What does reversed-polarity mean? Well, it differs between languages.
- For most non-esolangs, this means reversing the order of sub-operations in a single operation, reversing the order of arguments, and reversing the contents of hard-coded lists/arrays/tuples/dictionaries/stacks/queues/etc, as well as reversing the order of code-blocks and stand-alone lines (but not lines within blocks)
Examples:
Haskell:
x`mod`y
-> y`mod`x
;zipWith ((*3).(+)) [1,2,3] [4,5,6]
-> zipWith ((+).(*3)) [6,5,4] [3,2,1]
Python: 2**3
-> 3**2
; for x,y in [(1,2),(3,4),(5,6)]
-> for y,x in [(6,5),(4,3),(2,1)]
For languages that have 1-character functions (like Pyth, APL), simply reverse the string of instructions
For 1-dimensional esolangs like BF, reverse the instructions or swap the polarity; polarity swaps are
[]
->{}
,+
->-
,-
->+
,>
-><
,<
->>
,.
->,
and,
->.
(but not both)For 2-dimensional esolangs like Befunge, you may either perform a reflection across the x- or y- axes or a diagonal, rotate 180 degrees, or do a combination of a reflection and a rotation
Commutative operations are allowed, but palindromic ones are not: 2*x
is fine, but x+x
is bad. The definition of a polarity-reversal is pretty loose, but use your judgment as to what makes sense; the object isn't to find the most clever loophole, but to find the most clever solution.
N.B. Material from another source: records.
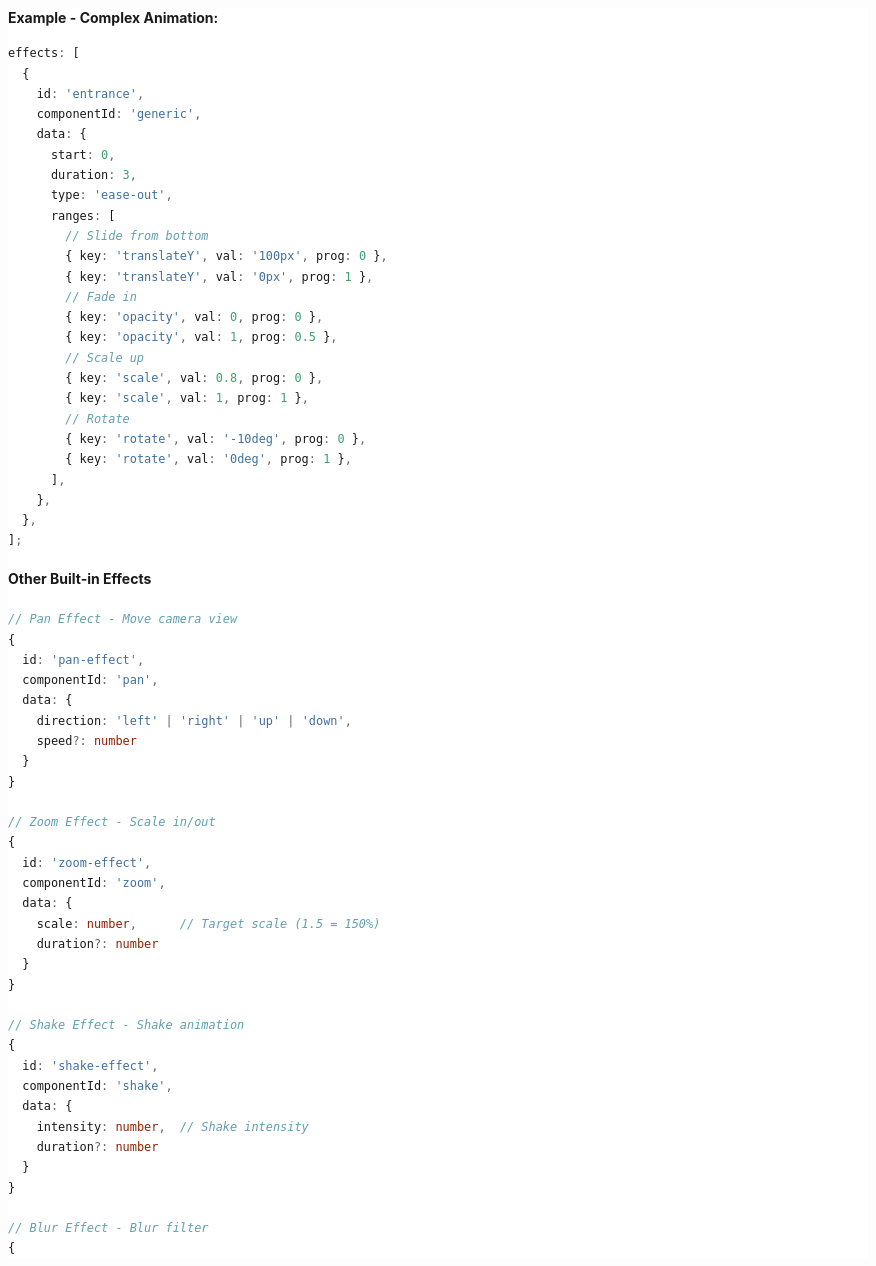 **Example - Complex Animation:**

```typescript
effects: [
  {
    id: 'entrance',
    componentId: 'generic',
    data: {
      start: 0,
      duration: 3,
      type: 'ease-out',
      ranges: [
        // Slide from bottom
        { key: 'translateY', val: '100px', prog: 0 },
        { key: 'translateY', val: '0px', prog: 1 },
        // Fade in
        { key: 'opacity', val: 0, prog: 0 },
        { key: 'opacity', val: 1, prog: 0.5 },
        // Scale up
        { key: 'scale', val: 0.8, prog: 0 },
        { key: 'scale', val: 1, prog: 1 },
        // Rotate
        { key: 'rotate', val: '-10deg', prog: 0 },
        { key: 'rotate', val: '0deg', prog: 1 },
      ],
    },
  },
];
```

#### Other Built-in Effects

```typescript
// Pan Effect - Move camera view
{
  id: 'pan-effect',
  componentId: 'pan',
  data: {
    direction: 'left' | 'right' | 'up' | 'down',
    speed?: number
  }
}

// Zoom Effect - Scale in/out
{
  id: 'zoom-effect',
  componentId: 'zoom',
  data: {
    scale: number,      // Target scale (1.5 = 150%)
    duration?: number
  }
}

// Shake Effect - Shake animation
{
  id: 'shake-effect',
  componentId: 'shake',
  data: {
    intensity: number,  // Shake intensity
    duration?: number
  }
}

// Blur Effect - Blur filter
{
```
This is a popularity contest, so a very clever loophole may be popular, but try to keep within the spirit of this challenge. The winner will be announced once there are at least 10 solutions with at least 1 upvote, and there is at least one solution with more upvotes than there are submissions with at least 1 upvote; or in 1 month, whichever comes first. This is my first challenge, so try to be fair and give me constructive feedback, but also let me know if this is an unreasonable challenge or it is in any way miscategorized or ambiguous. If you have questions about a language that don't fit into any of the pigeonholes I have set out here, comment, and I will bend to the will of the community if there is a strong outcry for a particular clarification or rule-change.
UPDATE
It has been exactly 1 month since this contest was started (I just happened to check on it by chance, not knowing that I was actually on time). As this is a popularity contest, the winner (by a landslide) is Pietu1998-Befunge. Even though the bottom components (the text reverser and the backwards-alphabet) are both involutions, the encoder/decoder are not, so there is no problem there. Bonus points (in my mind) for managing to write "BEFUNGE" down the middle. I personally liked the novelty of Zgarb's Theseus solution, because the language looks cool (if restricted). Thanks to everyone for participating, and while the winner has been chosen, I am leaving this contest completely open, and welcome future submissions.